• Exercise directions
Transcribe all the entries word for word, but omit the images.

• Data shown
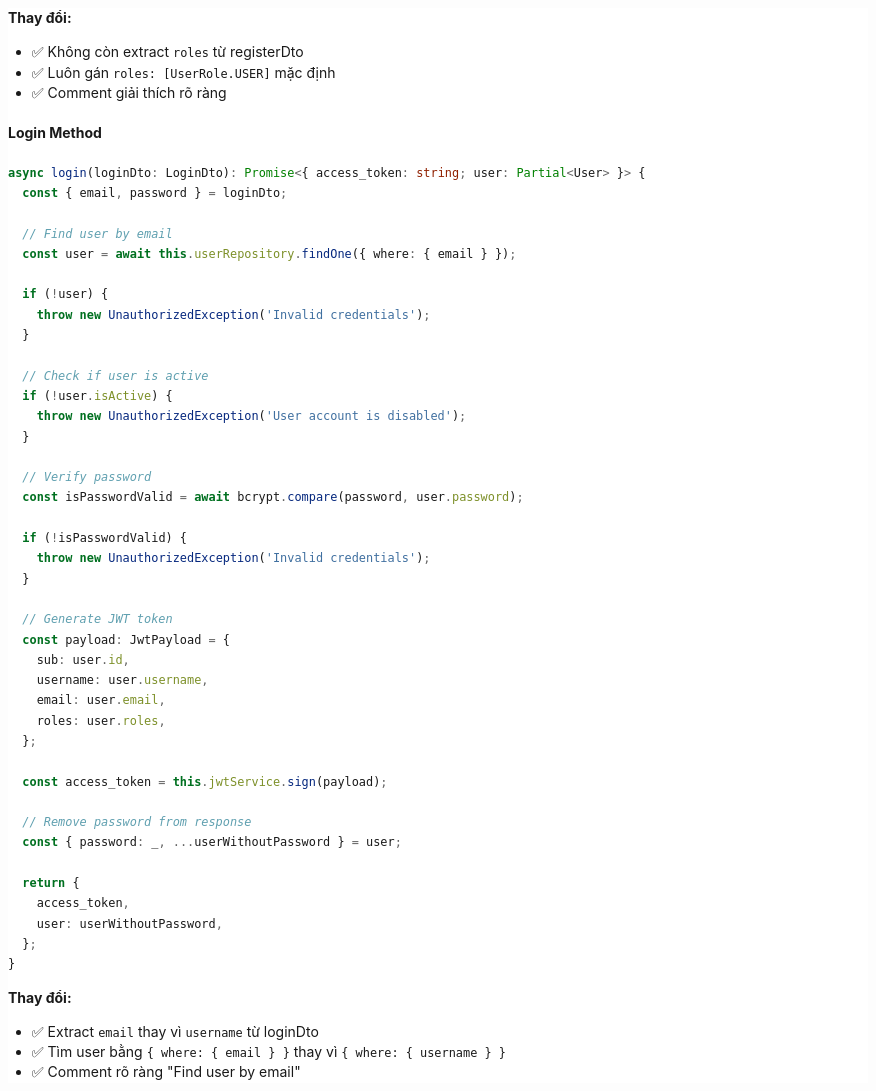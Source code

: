 **Thay đổi:**
- ✅ Không còn extract `roles` từ registerDto
- ✅ Luôn gán `roles: [UserRole.USER]` mặc định
- ✅ Comment giải thích rõ ràng

#### Login Method

```typescript
async login(loginDto: LoginDto): Promise<{ access_token: string; user: Partial<User> }> {
  const { email, password } = loginDto;

  // Find user by email
  const user = await this.userRepository.findOne({ where: { email } });

  if (!user) {
    throw new UnauthorizedException('Invalid credentials');
  }

  // Check if user is active
  if (!user.isActive) {
    throw new UnauthorizedException('User account is disabled');
  }

  // Verify password
  const isPasswordValid = await bcrypt.compare(password, user.password);

  if (!isPasswordValid) {
    throw new UnauthorizedException('Invalid credentials');
  }

  // Generate JWT token
  const payload: JwtPayload = {
    sub: user.id,
    username: user.username,
    email: user.email,
    roles: user.roles,
  };

  const access_token = this.jwtService.sign(payload);

  // Remove password from response
  const { password: _, ...userWithoutPassword } = user;

  return {
    access_token,
    user: userWithoutPassword,
  };
}
```

**Thay đổi:**
- ✅ Extract `email` thay vì `username` từ loginDto
- ✅ Tìm user bằng `{ where: { email } }` thay vì `{ where: { username } }`
- ✅ Comment rõ ràng "Find user by email"
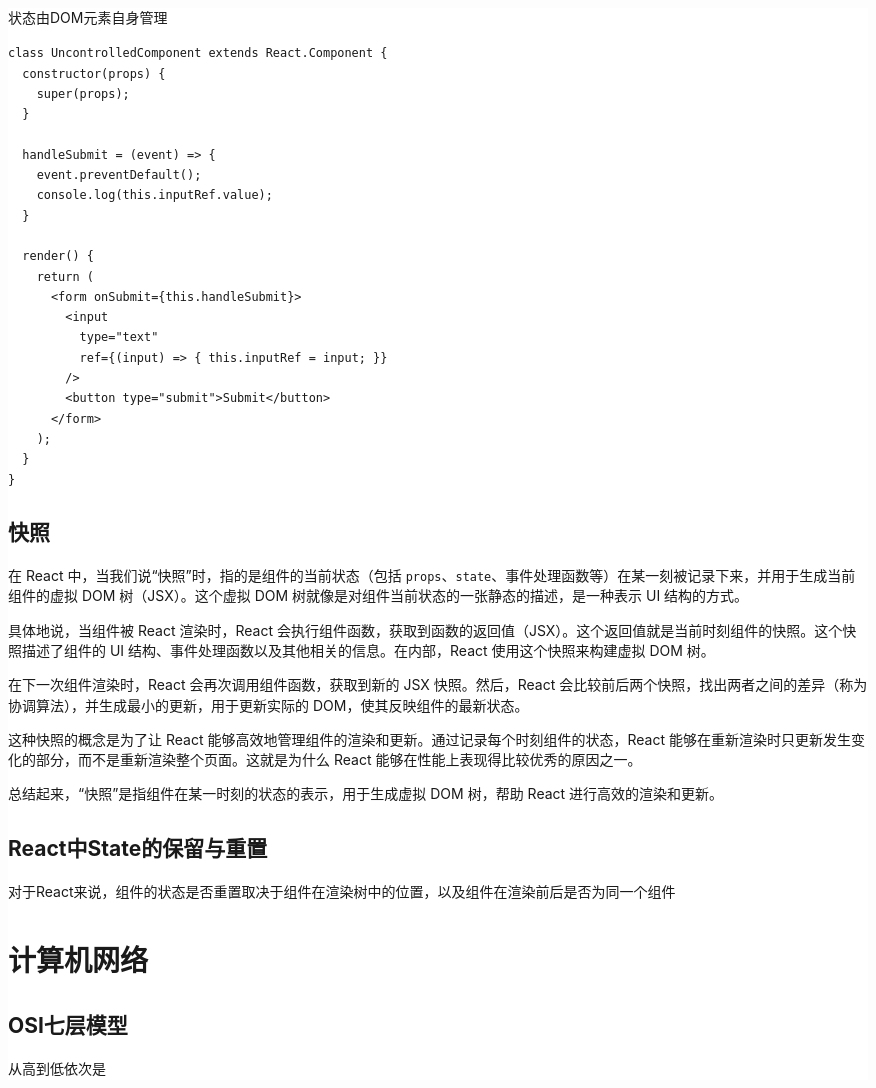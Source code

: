 状态由DOM元素自身管理

```react
class UncontrolledComponent extends React.Component {
  constructor(props) {
    super(props);
  }

  handleSubmit = (event) => {
    event.preventDefault();
    console.log(this.inputRef.value);
  }

  render() {
    return (
      <form onSubmit={this.handleSubmit}>
        <input
          type="text"
          ref={(input) => { this.inputRef = input; }}
        />
        <button type="submit">Submit</button>
      </form>
    );
  }
}	
```

## 快照

在 React 中，当我们说“快照”时，指的是组件的当前状态（包括 `props`、`state`、事件处理函数等）在某一刻被记录下来，并用于生成当前组件的虚拟 DOM 树（JSX）。这个虚拟 DOM 树就像是对组件当前状态的一张静态的描述，是一种表示 UI 结构的方式。

具体地说，当组件被 React 渲染时，React 会执行组件函数，获取到函数的返回值（JSX）。这个返回值就是当前时刻组件的快照。这个快照描述了组件的 UI 结构、事件处理函数以及其他相关的信息。在内部，React 使用这个快照来构建虚拟 DOM 树。

在下一次组件渲染时，React 会再次调用组件函数，获取到新的 JSX 快照。然后，React 会比较前后两个快照，找出两者之间的差异（称为协调算法），并生成最小的更新，用于更新实际的 DOM，使其反映组件的最新状态。

这种快照的概念是为了让 React 能够高效地管理组件的渲染和更新。通过记录每个时刻组件的状态，React 能够在重新渲染时只更新发生变化的部分，而不是重新渲染整个页面。这就是为什么 React 能够在性能上表现得比较优秀的原因之一。

总结起来，“快照”是指组件在某一时刻的状态的表示，用于生成虚拟 DOM 树，帮助 React 进行高效的渲染和更新。

## React中State的保留与重置

对于React来说，组件的状态是否重置取决于组件在渲染树中的位置，以及组件在渲染前后是否为同一个组件

# 计算机网络

## OSI七层模型

从高到低依次是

• Response box
Source code

: **Thay đổi:**
- ✅ Không còn extract `roles` từ registerDto
- ✅ Luôn gán `roles: [UserRole.USER]` mặc định
- ✅ Comment giải thích rõ ràng

#### Login Method

```typescript
async login(loginDto: LoginDto): Promise<{ access_token: string; user: Partial<User> }> {
  const { email, password } = loginDto;

  // Find user by email
  const user = await this.userRepository.findOne({ where: { email } });

  if (!user) {
    throw new UnauthorizedException('Invalid credentials');
  }

  // Check if user is active
  if (!user.isActive) {
    throw new UnauthorizedException('User account is disabled');
  }

  // Verify password
  const isPasswordValid = await bcrypt.compare(password, user.password);

  if (!isPasswordValid) {
    throw new UnauthorizedException('Invalid credentials');
  }

  // Generate JWT token
  const payload: JwtPayload = {
    sub: user.id,
    username: user.username,
    email: user.email,
    roles: user.roles,
  };

  const access_token = this.jwtService.sign(payload);

  // Remove password from response
  const { password: _, ...userWithoutPassword } = user;

  return {
    access_token,
    user: userWithoutPassword,
  };
}
```

**Thay đổi:**
- ✅ Extract `email` thay vì `username` từ loginDto
- ✅ Tìm user bằng `{ where: { email } }` thay vì `{ where: { username } }`
- ✅ Comment rõ ràng "Find user by email"
Source code

: 状态由DOM元素自身管理

```react
class UncontrolledComponent extends React.Component {
  constructor(props) {
    super(props);
  }

  handleSubmit = (event) => {
    event.preventDefault();
    console.log(this.inputRef.value);
  }

  render() {
    return (
      <form onSubmit={this.handleSubmit}>
        <input
          type="text"
          ref={(input) => { this.inputRef = input; }}
        />
        <button type="submit">Submit</button>
      </form>
    );
  }
}	
```

## 快照

在 React 中，当我们说“快照”时，指的是组件的当前状态（包括 `props`、`state`、事件处理函数等）在某一刻被记录下来，并用于生成当前组件的虚拟 DOM 树（JSX）。这个虚拟 DOM 树就像是对组件当前状态的一张静态的描述，是一种表示 UI 结构的方式。

具体地说，当组件被 React 渲染时，React 会执行组件函数，获取到函数的返回值（JSX）。这个返回值就是当前时刻组件的快照。这个快照描述了组件的 UI 结构、事件处理函数以及其他相关的信息。在内部，React 使用这个快照来构建虚拟 DOM 树。

在下一次组件渲染时，React 会再次调用组件函数，获取到新的 JSX 快照。然后，React 会比较前后两个快照，找出两者之间的差异（称为协调算法），并生成最小的更新，用于更新实际的 DOM，使其反映组件的最新状态。

这种快照的概念是为了让 React 能够高效地管理组件的渲染和更新。通过记录每个时刻组件的状态，React 能够在重新渲染时只更新发生变化的部分，而不是重新渲染整个页面。这就是为什么 React 能够在性能上表现得比较优秀的原因之一。

总结起来，“快照”是指组件在某一时刻的状态的表示，用于生成虚拟 DOM 树，帮助 React 进行高效的渲染和更新。

## React中State的保留与重置

对于React来说，组件的状态是否重置取决于组件在渲染树中的位置，以及组件在渲染前后是否为同一个组件

# 计算机网络

## OSI七层模型

从高到低依次是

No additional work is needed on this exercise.